**Listed records**
===
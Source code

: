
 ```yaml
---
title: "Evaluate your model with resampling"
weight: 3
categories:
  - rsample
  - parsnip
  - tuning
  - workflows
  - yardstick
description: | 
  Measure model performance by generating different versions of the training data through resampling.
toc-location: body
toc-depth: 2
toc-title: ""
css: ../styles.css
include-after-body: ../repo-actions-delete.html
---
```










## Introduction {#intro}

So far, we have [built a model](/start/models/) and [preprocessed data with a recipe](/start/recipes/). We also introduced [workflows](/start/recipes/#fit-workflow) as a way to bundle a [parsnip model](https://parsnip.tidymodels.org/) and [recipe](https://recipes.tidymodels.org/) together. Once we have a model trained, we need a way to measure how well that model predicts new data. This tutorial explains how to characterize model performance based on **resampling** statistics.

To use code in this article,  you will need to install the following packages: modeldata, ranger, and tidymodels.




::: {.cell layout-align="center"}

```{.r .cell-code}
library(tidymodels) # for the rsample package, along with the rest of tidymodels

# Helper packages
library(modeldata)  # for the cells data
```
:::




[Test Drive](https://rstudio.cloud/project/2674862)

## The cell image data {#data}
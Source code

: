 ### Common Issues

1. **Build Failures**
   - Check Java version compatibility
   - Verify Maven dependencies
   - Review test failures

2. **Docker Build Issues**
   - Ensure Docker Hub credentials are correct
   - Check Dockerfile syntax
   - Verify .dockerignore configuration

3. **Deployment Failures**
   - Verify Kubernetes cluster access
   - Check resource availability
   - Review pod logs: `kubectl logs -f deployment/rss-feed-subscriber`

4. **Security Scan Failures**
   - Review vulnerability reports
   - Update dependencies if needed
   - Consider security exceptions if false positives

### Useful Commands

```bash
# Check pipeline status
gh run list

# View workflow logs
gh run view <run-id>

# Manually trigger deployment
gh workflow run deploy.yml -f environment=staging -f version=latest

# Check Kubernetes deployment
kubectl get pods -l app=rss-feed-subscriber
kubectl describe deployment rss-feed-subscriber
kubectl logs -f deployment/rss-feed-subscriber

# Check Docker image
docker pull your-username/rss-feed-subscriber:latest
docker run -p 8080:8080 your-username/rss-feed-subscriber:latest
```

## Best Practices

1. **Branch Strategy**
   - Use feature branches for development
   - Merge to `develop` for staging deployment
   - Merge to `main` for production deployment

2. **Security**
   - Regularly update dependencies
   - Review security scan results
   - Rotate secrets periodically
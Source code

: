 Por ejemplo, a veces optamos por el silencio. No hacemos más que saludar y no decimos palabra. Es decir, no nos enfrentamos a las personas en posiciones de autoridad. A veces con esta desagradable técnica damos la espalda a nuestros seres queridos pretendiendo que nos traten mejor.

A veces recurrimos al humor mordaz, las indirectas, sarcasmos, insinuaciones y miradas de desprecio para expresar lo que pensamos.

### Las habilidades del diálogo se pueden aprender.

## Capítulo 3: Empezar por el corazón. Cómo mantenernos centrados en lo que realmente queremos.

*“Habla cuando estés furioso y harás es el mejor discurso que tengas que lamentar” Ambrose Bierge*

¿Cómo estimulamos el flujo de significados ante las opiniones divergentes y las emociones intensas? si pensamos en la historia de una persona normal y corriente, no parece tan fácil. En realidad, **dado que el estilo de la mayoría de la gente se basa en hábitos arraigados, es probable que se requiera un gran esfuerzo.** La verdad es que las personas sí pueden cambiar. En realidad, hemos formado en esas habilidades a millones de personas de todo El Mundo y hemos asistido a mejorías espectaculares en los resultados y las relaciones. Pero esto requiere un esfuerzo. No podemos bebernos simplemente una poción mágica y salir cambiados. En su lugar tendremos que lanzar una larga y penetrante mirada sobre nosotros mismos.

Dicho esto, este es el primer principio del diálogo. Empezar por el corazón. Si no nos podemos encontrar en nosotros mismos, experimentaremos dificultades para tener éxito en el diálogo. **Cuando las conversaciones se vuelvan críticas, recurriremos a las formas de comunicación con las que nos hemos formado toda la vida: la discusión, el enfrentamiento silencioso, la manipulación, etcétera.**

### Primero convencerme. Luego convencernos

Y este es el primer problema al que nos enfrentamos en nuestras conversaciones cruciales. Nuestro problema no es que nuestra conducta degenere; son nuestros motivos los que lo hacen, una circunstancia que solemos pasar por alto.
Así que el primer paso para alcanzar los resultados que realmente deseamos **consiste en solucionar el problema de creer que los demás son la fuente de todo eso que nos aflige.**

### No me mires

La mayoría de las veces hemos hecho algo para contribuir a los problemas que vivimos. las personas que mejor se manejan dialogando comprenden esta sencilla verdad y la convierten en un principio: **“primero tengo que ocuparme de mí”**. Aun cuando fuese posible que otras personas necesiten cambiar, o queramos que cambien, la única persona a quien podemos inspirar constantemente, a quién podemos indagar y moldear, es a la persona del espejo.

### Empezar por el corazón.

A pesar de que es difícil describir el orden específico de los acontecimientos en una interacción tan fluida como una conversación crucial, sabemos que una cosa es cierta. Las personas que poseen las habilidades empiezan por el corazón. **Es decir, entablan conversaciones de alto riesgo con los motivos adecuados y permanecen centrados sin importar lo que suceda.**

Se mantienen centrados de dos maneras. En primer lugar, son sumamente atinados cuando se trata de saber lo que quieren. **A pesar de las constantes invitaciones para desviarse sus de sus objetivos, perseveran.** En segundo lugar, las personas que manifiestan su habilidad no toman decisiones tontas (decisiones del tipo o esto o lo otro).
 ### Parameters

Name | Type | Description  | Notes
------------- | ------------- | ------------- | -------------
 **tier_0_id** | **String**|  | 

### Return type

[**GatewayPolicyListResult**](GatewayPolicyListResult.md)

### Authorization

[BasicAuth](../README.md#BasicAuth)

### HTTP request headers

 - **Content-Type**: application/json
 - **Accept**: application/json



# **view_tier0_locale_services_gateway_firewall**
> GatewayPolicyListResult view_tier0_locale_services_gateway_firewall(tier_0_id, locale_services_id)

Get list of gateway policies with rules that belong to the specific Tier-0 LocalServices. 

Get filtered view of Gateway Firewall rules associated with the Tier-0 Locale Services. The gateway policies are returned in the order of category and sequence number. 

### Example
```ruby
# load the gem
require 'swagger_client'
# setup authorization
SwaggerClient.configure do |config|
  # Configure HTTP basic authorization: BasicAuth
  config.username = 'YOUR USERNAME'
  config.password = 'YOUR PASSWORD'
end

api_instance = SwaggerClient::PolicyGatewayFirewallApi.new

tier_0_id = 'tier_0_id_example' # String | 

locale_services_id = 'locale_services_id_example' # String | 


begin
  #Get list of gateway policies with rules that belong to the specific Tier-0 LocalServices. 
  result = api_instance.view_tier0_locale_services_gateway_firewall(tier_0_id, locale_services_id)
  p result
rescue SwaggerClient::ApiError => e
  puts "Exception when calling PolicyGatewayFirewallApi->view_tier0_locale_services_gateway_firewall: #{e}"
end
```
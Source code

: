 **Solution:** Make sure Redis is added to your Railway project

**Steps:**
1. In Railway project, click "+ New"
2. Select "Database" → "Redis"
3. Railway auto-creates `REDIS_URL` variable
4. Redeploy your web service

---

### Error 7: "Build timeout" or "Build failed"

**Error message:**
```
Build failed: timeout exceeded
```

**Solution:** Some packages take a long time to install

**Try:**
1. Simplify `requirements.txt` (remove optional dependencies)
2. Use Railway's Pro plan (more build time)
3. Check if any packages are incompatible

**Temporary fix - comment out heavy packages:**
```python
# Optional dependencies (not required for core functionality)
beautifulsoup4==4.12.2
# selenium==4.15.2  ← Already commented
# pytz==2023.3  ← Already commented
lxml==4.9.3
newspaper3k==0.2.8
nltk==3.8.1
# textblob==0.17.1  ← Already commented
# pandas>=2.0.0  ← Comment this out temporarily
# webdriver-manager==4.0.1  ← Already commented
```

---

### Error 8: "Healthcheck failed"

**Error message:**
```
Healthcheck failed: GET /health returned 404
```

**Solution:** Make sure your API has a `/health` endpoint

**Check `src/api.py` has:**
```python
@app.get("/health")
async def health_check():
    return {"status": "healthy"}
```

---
===
**Exercise goal**
Line count for "hemos": give the number of lines in the data above that include it, and nothing else.

**Response below**
3